In low-lying Plaquemines Parish, which could be the first to be lashed by Isaac's winds and storm surge, workers scrambled to stack sandbags and reinforce levees as Isaac lurked in the Gulf.

Much of the parish lies outside the greater New Orleans levee system, and construction projects to bolster protection are not yet complete.

"We're really worried about the storm surge. We really need a few more years before we see an event like this," said Plaquemines Parish President Billy Nungesser.

Energy companies evacuated offshore oil rigs and shut down U.S. Gulf Coast refineries as the storm threatened to batter the oil refining belt.

Oil firms ferried workers in helicopters from oil platforms hundreds of miles offshore in the Gulf of Mexico.

As a precaution, as of Monday afternoon, the energy industry had shut down 78 per cent of Gulf of Mexico crude production and 48 per cent of its natural gas production, government figures showed.

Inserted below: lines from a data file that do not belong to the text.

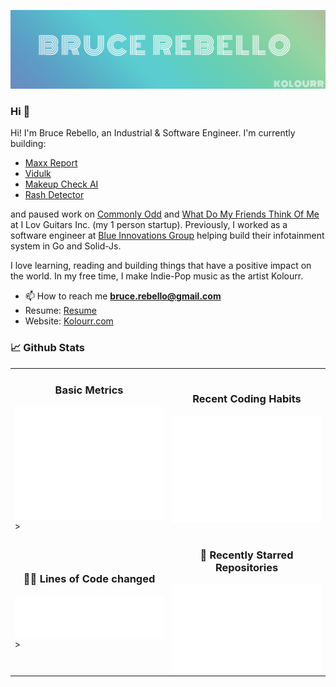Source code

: [![Bruce Rebello's GitHub Banner](./images/brucerebello.png)](https://kolourr.com)

### Hi 👋

Hi! I'm Bruce Rebello, an Industrial & Software Engineer. I'm currently building:

- [Maxx Report](https://www.looksmaxxreport.com)
- [Vidulk](https://www.vidulk.com)
- [Makeup Check AI](https://www.makeupcheckai.com)
- [Rash Detector](https://www.rashdetector.com)

and paused work on  [Commonly Odd](https://www.commonlyodd.com) and [What Do My Friends Think Of Me](https://www.whatdomyfriendsthinkofme.com) at I Lov Guitars Inc. (my 1 person startup). Previously, I worked as a software engineer at [Blue Innovations Group](https://blueinnovationsgroup.com/) helping build their infotainment system in Go and Solid-Js.

I love learning, reading and building things that have a positive impact on the world. In my free time, I make Indie-Pop music as the artist Kolourr.

- 📫 How to reach me **bruce.rebello@gmail.com**
- Resume: [Resume](https://www.kolourr.com/static/resume-bruce.pdf)
- Website: [Kolourr.com](https://www.kolourr.com)

### 📈 Github Stats

<div align="center">
  <table>
      <tr>
        <td width="50%">
          <h3 align="center">Basic Metrics</h3>
          <img align="center" src="/github-metrics.svg" alt="Metrics" width="500">>
        </td>
        <td width="50%">
          <h3 align="center">Recent Coding Habits</h3>
          <img align="center" src="metrics.plugin.habits.charts.svg" alt="Metrics"  width="500">
        </td>
      </tr>
       <tr>
        <td width="50%">
          <h3 align="center">👨‍💻 Lines of Code changed</h3>
          <img align="center" src="metrics.plugin.lines.svg" alt="Metrics" width="500">>
        </td>
        <td width="50%">
          <h3 align="center">🌟 Recently Starred Repositories</h3>
          <img align="center" src="metrics.plugin.stars.svg" alt="Metrics"  width="500">
        </td>
      </tr>
  </table>
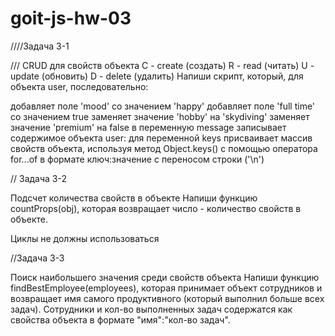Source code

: # goit-js-hw-03

////Задача 3-1

/// CRUD для свойств объекта С - create (создать) R - read (читать) U - update
(обновить) D - delete (удалить) Напиши скрипт, который, для объекта user,
последовательно:

добавляет поле 'mood' со значением 'happy' добавляет поле 'full time' со
значением true заменяет значение 'hobby' на 'skydiving' заменяет значение
'premium' на false в переменную message записывает содержимое объекта user: для
переменной keys присваивает массив свойств объекта, используя метод
Object.keys() с помощью оператора for...of в формате ключ:значение c переносом
строки ('\n')

// Задача 3-2

Подсчет количества свойств в объекте Напиши функцию countProps(obj), которая
возвращает число - количество свойств в объекте.

Циклы не должны использоваться

//Задача 3-3

Поиск наибольшего значения среди свойств объекта Напиши функцию
findBestEmployee(employees), которая принимает объект сотрудников и возвращает
имя самого продуктивного (который выполнил больше всех задач). Сотрудники и
кол-во выполненных задач содержатся как свойства объекта в формате "имя":"кол-во
задач".
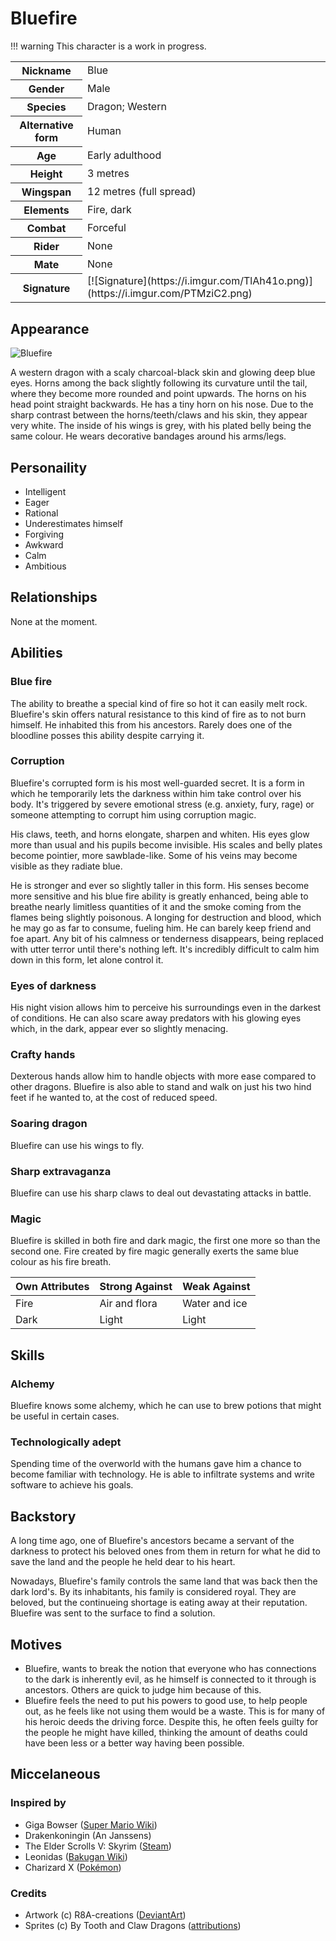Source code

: # Bluefire
!!! warning
    This character is a work in progress.

<table>
  <tr>
    <th>Nickname</th>
    <td>Blue</td>
  </tr>
  <tr>
    <th>Gender</th>
    <td>Male</td>
  </tr>
  <tr>
    <th>Species</th>
    <td>Dragon; Western</td>
  </tr>
  <tr>
    <th>Alternative form</th>
    <td>Human</td>
  </tr>
  <tr>
    <th>Age</th>
    <td>Early adulthood</td>
  </tr>
  <tr>
    <th>Height</th>
    <td>3 metres</td>
  </tr>
  <tr>
    <th>Wingspan</th>
    <td>12 metres (full spread)</td>
  </tr>
  <tr>
    <th>Elements</th>
    <td>Fire, dark</td>
  </tr>
  <tr>
    <th>Combat</th>
    <td>Forceful</td>
  </tr>
  <tr>
    <th>Rider</th>
    <td>None</td>
  </tr>
  <tr>
    <th>Mate</th>
    <td>None</td>
  </tr>
  <tr>
    <th>Signature</th>
    <td>[![Signature](https://i.imgur.com/TlAh41o.png)](https://i.imgur.com/PTMziC2.png)</td>
  </tr>
</table>

## Appearance
![Bluefire](https://i.imgur.com/X7fIwFc.gif)

A western dragon with a scaly charcoal-black skin and glowing deep blue eyes. Horns among the back slightly following its curvature until the tail, where they become more rounded and point upwards. The horns on his head point straight backwards. He has a tiny horn on his nose. Due to the sharp contrast between the horns/teeth/claws and his skin, they appear very white. The inside of his wings is grey, with his plated belly being the same colour. He wears decorative bandages around his arms/legs.

## Personaility
*  Intelligent
*  Eager
*  Rational
*  Underestimates himself
*  Forgiving
*  Awkward
*  Calm
*  Ambitious

## Relationships
None at the moment.

## Abilities
### Blue fire
The ability to breathe a special kind of fire so hot it can easily melt rock. Bluefire's skin offers natural resistance to this kind of fire as to not burn himself. He inhabited this from his ancestors. Rarely does one of the bloodline posses this ability despite carrying it.

### Corruption
Bluefire's corrupted form is his most well-guarded secret. It is a form in which he temporarily lets the darkness within him take control over his body. It's triggered by severe emotional stress (e.g. anxiety, fury, rage) or someone attempting to corrupt him using corruption magic.

His claws, teeth, and horns elongate, sharpen and whiten. His eyes glow more than usual and his pupils become invisible. His scales and belly plates become pointier, more sawblade-like. Some of his veins may become visible as they radiate blue.

He is stronger and ever so slightly taller in this form. His senses become more sensitive and his blue fire ability is greatly enhanced, being able to breathe nearly limitless quantities of it and the smoke coming from the flames being slightly poisonous. A longing for destruction and blood, which he may go as far to consume, fueling him. He can barely keep friend and foe apart. Any bit of his calmness or tenderness disappears, being replaced with utter terror until there's nothing left. It's incredibly difficult to calm him down in this form, let alone control it.

### Eyes of darkness
His night vision allows him to perceive his surroundings even in the darkest of conditions. He can also scare away predators with his glowing eyes which, in the dark, appear ever so slightly menacing.

### Crafty hands
Dexterous hands allow him to handle objects with more ease compared to other dragons. Bluefire is also able to stand and walk on just his two hind feet if he wanted to, at the cost of reduced speed.

### Soaring dragon
Bluefire can use his wings to fly.

### Sharp extravaganza
Bluefire can use his sharp claws to deal out devastating attacks in battle.

### Magic
Bluefire is skilled in both fire and dark magic, the first one more so than the second one. Fire created by fire magic generally exerts the same blue colour as his fire breath.

Own Attributes | Strong Against | Weak Against
--- | --- | ---
Fire | Air and flora | Water and ice
Dark | Light | Light

## Skills
### Alchemy
Bluefire knows some alchemy, which he can use to brew potions that might be useful in certain cases.

### Technologically adept
Spending time of the overworld with the humans gave him a chance to become familiar with technology. He is able to infiltrate systems and write software to achieve his goals.

## Backstory
A long time ago, one of Bluefire's ancestors became a servant of the darkness to protect his beloved ones from them in return for what he did to save the land and the people he held dear to his heart. 

Nowadays, Bluefire's family controls the same land that was back then the dark lord's. By its inhabitants, his family is considered royal. They are beloved, but the continueing shortage is eating away at their reputation. Bluefire was sent to the surface to find a solution.

## Motives
*  Bluefire, wants to break the notion that everyone who has connections to the dark is inherently evil, as he himself is connected to it through is ancestors. Others are quick to judge him because of this.
*  Bluefire feels the need to put his powers to good use, to help people out, as he feels like not using them would be a waste. This is for many of his heroic deeds the driving force. Despite this, he often feels guilty for the people he might have killed, thinking the amount of deaths could have been less or a better way having been possible.

## Miccelaneous
### Inspired by
*  Giga Bowser ([Super Mario Wiki](https://www.mariowiki.com/Giga_Bowser))
*  Drakenkoningin (An Janssens)
*  The Elder Scrolls V: Skyrim ([Steam](https://store.steampowered.com/app/489830/The_Elder_Scrolls_V_Skyrim_Special_Edition/))
*  Leonidas ([Bakugan Wiki](https://bakugan.wiki/wiki/Leonidas))
*  Charizard X ([Pokémon](https://www.pokemon.com/uk/pokedex/charizard))

### Credits
*  Artwork (c) R8A-creations ([DeviantArt](https://www.deviantart.com/r8a-creations))
*  Sprites (c) By Tooth and Claw Dragons ([attributions](https://btacdragons.com/credits.php))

Once ashore, the storm could wreak havoc on low-lying fuel refineries along the Gulf Coast that account for about 40 per cent of U.S. refining capacity.

Louisiana Governor Bobby Jindal said President Barack Obama approved his state's request for a federal disaster declaration, making federal funds available for disaster recovery activities like clearing debris.

The ports of Mobile and New Orleans were closed and barge traffic was suspended along southern portions of the Mississippi River.